◆ **YOUR OBJECTIVE**: Locate the word "string" in the entries below, then gather every line that holds it.

[Stored data]
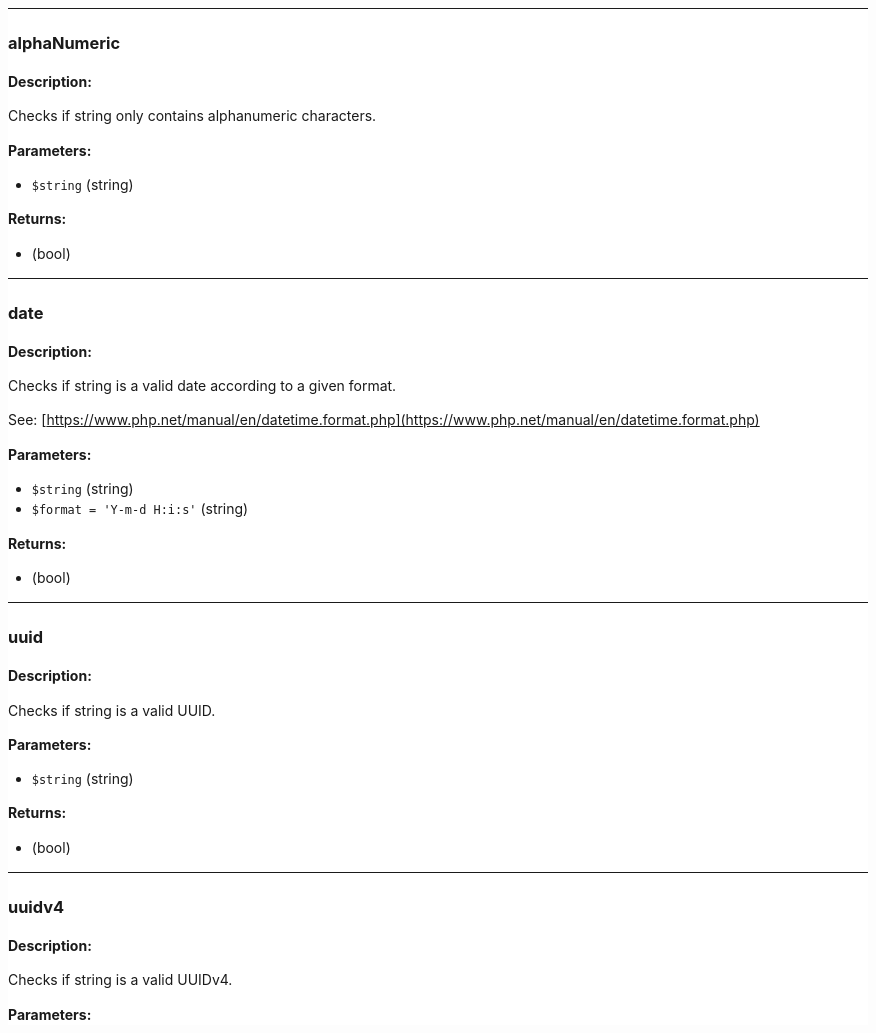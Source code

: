 <hr />

### alphaNumeric

**Description:**

Checks if string only contains alphanumeric characters.

**Parameters:**

- `$string` (string)

**Returns:**

- (bool)

<hr />

### date

**Description:**

Checks if string is a valid date according to a given format.

See: [https://www.php.net/manual/en/datetime.format.php](https://www.php.net/manual/en/datetime.format.php)

**Parameters:**

- `$string` (string)
- `$format = 'Y-m-d H:i:s'` (string)

**Returns:**

- (bool)

<hr />

### uuid

**Description:**

Checks if string is a valid UUID.

**Parameters:**

- `$string` (string)

**Returns:**

- (bool)

<hr />

### uuidv4

**Description:**

Checks if string is a valid UUIDv4.

**Parameters:**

◆ **YOUR RESPONSE**:
Checks if string only contains alphanumeric characters.
- `$string` (string)
Checks if string is a valid date according to a given format.
- `$string` (string)
- `$format = 'Y-m-d H:i:s'` (string)
Checks if string is a valid UUID.
- `$string` (string)
Checks if string is a valid UUIDv4.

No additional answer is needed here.